3. To obtain registration as a grower a form must be filled in giving information as to production of potatoes and containing an undertaking to grow potatoes for sale. An applicant must then satisfy the Board that he is growing or will grow potatoes for sale; he thereupon becomes entitled, without fee, to registration. (at p123)

4. The respondent points out that a grower of potatoes for sale who defers his application for registration until all his crop has been garnered and who does not intend to grow another crop will be unable to establish any entitlement to registration. However the apparent injustice involved in this seeming anomaly may be more apparent than real; because the prohibition in s. 18(1) extends not only to the selling but also to the growing of potatoes while unregistered, such a grower's inability to obtain registration will be a consequence of his earlier failure to comply with the law and obtain, while his crop was still in the ground, the registration to which he would then not only be entitled to but also bound by law to seek. (at p124)

5. The respondent also draws attention to the situation of a grower who does not grow for sale, instead intending his potatoes exclusively for use as seed potatoes or for home consumption; he will neither be entitled to, nor required to obtain, registration so long as his intention not to sell his crop remains unchanged.
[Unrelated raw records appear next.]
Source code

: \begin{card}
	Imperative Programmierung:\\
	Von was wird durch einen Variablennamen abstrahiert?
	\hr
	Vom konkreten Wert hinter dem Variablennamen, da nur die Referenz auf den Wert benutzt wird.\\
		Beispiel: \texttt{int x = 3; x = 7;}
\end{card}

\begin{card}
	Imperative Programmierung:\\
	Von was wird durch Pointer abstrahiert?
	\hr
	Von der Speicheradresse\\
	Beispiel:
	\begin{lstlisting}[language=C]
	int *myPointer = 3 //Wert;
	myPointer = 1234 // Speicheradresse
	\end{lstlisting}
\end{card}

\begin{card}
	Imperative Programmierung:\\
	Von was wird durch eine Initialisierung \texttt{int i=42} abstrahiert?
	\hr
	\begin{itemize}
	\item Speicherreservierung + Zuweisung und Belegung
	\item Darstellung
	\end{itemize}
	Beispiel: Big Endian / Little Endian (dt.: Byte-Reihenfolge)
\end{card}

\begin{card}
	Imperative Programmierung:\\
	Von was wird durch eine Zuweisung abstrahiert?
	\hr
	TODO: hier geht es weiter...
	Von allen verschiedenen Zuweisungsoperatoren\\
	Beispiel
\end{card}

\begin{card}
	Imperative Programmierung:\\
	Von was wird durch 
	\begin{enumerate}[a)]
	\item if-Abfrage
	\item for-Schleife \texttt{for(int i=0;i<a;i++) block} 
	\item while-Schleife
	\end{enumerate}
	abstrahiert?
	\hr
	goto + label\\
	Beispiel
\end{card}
However, should he change his mind after all his potatoes have been garnered, while at the same time having no intention of growing further potatoes for sale in the immediate future, he will not be entitled to be registered and his want of registration will mean that any sale of his crop, albeit interstate, will constitute an offence under s. 18(1). (at p124)

6. There is nothing to suggest that the respondent falls within any such category. He was growing potatoes on about one and a half acres, sufficient on the evidence to yield about fifteen tons of potatoes, certainly a large quantity for consumption by family or friends or for his own use as seed potatoes; he had, in fact, sold some of his crop to his Broken Hill buyer. There is no evidence whatever that he had grown his crop without any intention of selling it and that, after digging all his crop, he changed his mind and formed the intent to sell some or all of it to the Broken Hill buyer, at the same time intending not to grow a further crop. (at p124)
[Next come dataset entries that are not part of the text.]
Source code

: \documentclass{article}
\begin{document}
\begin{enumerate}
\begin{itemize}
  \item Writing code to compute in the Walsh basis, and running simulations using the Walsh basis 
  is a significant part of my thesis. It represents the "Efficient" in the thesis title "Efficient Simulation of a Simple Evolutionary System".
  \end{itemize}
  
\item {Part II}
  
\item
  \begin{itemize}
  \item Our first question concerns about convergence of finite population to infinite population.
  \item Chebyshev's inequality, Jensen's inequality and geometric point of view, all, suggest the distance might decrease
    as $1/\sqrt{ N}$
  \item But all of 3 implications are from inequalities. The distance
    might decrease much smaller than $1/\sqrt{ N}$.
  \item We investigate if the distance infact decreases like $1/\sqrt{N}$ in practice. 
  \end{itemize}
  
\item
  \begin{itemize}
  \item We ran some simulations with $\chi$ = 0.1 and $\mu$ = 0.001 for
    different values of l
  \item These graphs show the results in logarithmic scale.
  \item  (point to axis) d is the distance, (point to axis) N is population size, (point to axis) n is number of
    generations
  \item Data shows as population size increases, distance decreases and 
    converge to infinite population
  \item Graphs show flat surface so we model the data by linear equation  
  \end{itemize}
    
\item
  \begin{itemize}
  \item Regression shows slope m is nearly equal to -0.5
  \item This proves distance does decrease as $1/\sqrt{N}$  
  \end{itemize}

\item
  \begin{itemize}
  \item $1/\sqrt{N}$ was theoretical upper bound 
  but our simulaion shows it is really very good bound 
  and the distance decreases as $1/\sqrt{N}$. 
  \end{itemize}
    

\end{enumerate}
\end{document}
7. The respondent seeks, nevertheless, to rely upon this feature of the registration requirements of s. 18(1), that in certain conceivable circumstances a grower will be unable to qualify for registration, to counter the view that registration is no more than a permissible regulation of trade not inconsistent with s. 92. He relies also upon the requirement that an applicant for registration must "satisfy" the Board of certain matters before being entitled to registration. (at p124)
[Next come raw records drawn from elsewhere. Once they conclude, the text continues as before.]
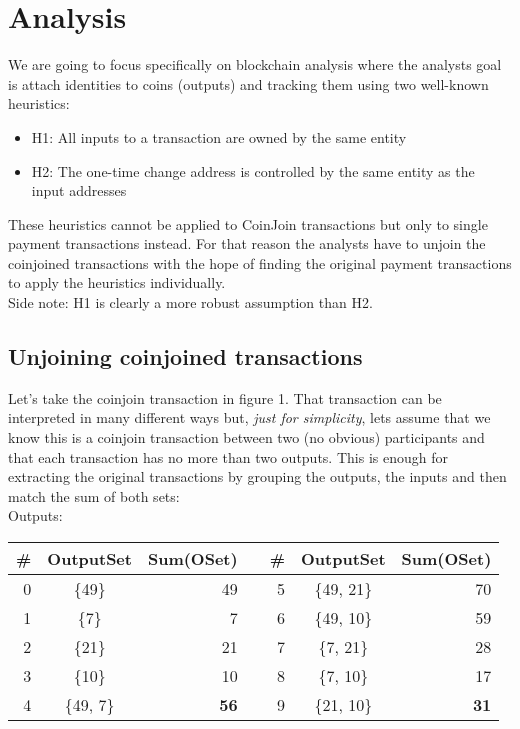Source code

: \documentclass[10pt]{article}
\begin{document}
\section{Analysis}

We are going to focus specifically on blockchain analysis where the analysts goal is attach identities to coins (outputs) and tracking them using two well-known heuristics:
 
\begin{itemize}
  \item H1: All inputs to a transaction are owned by the same entity
  \item H2: The  one-time  change  address  is  controlled  by
the same entity as the input addresses
\end{itemize}


These heuristics cannot be applied to CoinJoin transactions but only to single payment transactions instead. For that reason the analysts have to unjoin the coinjoined transactions with the hope of finding the original payment transactions to apply the heuristics individually.\\

Side note: H1 is clearly a more robust assumption than H2.

\subsection{Unjoining coinjoined transactions}
Let's take the coinjoin transaction in figure 1. That transaction can be interpreted in many different ways but, \textit{just for simplicity}, lets assume that we know this is a coinjoin transaction between two (no obvious) participants and that each transaction has no more than two outputs. This is enough for extracting the original transactions by grouping the outputs, the inputs and then match the sum of both sets: \\

Outputs:

\begin{tabular}{| r | c | r | l | r | c | r |}
  \hline			
  \# & OutputSet & Sum(OSet) & & \# & OutputSet & Sum(OSet) \\
  \hline
  0 & \{49\} & 49 & & 5 & \{49, 21\} & 70 \\
  1 & \{7\} & 7 & & 6 & \{49, 10\} & 59 \\
  2 & \{21\} & 21 & & 7 & \{7, 21\} & 28 \\
  3 & \{10\} & 10 & & 8 & \{7, 10\} & 17 \\
  4 & \{49, 7\} & \textbf{56} & & 9 & \{21, 10\} & \textbf{31} \\
  \hline  
\end{tabular}\\\\
\end{document}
8. Before dealing with these contentions I should state what I understood to be the position at law so far as concerns the impact upon interstate trade of a requirement of registration. Such a requirement, applicable alike to intra- and interstate sellers, will not offend s. 92 if merely regulatory of trade. If registration is readily available without onerous prerequisites and without payment of any fee, and is a reasonable and relevant requirement in the circumstances of the trade it will, being non-discriminatory, be a valid regulatory law, so that although framed in terms of a prohibition upon sale without prior registration it will not relevantly burden interstate trade (Hughes and Vale Pty. Ltd. v. New South Wales (No. 2) (1955) 93 CLR 127, at pp 160-161 ). The requirement of registration as a grower for sale, involving the furnishing of the information and the giving of the undertaking called for in the present case is, in the context of the present legislation, in my view both relevant and reasonable. (at p125)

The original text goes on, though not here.